--- Data records ---

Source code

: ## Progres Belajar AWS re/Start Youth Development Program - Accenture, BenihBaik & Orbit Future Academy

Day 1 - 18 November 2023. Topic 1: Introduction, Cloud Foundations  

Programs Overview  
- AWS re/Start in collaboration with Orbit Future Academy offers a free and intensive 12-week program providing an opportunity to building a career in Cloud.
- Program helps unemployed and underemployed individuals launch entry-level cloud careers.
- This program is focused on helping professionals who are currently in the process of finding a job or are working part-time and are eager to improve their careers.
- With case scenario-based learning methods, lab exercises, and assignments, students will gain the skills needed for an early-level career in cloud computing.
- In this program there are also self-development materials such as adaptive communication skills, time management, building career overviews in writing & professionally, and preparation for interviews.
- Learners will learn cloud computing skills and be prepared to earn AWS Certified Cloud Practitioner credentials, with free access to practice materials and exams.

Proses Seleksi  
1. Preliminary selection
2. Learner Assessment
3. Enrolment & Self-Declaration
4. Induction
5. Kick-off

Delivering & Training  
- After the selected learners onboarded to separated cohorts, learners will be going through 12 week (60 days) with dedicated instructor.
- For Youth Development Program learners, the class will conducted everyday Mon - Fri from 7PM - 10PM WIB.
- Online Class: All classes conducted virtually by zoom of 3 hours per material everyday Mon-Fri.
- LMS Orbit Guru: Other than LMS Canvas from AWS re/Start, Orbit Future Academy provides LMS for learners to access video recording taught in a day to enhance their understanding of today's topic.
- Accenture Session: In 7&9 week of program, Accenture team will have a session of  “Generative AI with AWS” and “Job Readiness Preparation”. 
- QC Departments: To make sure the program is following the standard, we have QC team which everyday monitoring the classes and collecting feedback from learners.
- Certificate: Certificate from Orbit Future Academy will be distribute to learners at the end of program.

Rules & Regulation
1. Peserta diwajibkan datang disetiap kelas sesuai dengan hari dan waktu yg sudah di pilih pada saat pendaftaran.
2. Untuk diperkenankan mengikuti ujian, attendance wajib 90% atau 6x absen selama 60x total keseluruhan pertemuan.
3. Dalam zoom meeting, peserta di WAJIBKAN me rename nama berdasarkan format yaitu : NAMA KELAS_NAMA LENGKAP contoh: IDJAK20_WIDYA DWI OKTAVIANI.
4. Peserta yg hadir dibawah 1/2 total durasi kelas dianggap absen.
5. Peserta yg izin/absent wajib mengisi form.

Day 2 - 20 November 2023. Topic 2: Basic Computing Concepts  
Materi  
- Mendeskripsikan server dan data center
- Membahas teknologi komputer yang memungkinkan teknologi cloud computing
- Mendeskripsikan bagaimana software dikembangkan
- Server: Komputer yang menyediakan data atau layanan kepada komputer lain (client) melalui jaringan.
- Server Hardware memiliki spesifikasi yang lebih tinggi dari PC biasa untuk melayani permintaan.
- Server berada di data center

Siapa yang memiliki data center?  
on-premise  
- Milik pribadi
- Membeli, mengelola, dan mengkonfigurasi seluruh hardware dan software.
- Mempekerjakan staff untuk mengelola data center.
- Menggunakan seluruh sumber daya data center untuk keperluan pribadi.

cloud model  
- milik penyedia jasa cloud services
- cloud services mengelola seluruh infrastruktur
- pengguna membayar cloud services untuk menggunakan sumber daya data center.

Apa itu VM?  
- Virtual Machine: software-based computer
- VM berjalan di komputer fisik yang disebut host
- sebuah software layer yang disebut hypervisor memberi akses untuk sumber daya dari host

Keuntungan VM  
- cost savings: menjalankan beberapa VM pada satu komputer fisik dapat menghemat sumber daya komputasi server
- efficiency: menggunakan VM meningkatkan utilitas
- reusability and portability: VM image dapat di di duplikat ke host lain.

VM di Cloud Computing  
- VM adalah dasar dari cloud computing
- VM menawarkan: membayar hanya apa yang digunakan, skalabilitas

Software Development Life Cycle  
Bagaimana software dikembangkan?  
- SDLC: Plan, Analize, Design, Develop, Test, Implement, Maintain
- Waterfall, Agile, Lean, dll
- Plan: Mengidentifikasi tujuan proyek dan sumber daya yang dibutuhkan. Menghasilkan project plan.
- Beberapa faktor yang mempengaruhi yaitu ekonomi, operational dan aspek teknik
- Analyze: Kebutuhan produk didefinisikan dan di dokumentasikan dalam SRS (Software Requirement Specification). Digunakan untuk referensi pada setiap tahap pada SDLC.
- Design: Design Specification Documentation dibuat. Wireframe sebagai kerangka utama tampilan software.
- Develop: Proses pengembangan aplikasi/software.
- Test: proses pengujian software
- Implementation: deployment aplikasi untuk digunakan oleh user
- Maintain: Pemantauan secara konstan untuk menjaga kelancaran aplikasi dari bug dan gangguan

---

= About this task =
Proceeding from the line containing "3. Enrolment & Self-Declaration" through the line containing "- Online Class: All", transcribe the lines above exactly, both end lines included.

= Output below =
3. Enrolment & Self-Declaration
4. Induction
5. Kick-off

Delivering & Training  
- After the selected learners onboarded to separated cohorts, learners will be going through 12 week (60 days) with dedicated instructor.
- For Youth Development Program learners, the class will conducted everyday Mon - Fri from 7PM - 10PM WIB.
- Online Class: All classes conducted virtually by zoom of 3 hours per material everyday Mon-Fri.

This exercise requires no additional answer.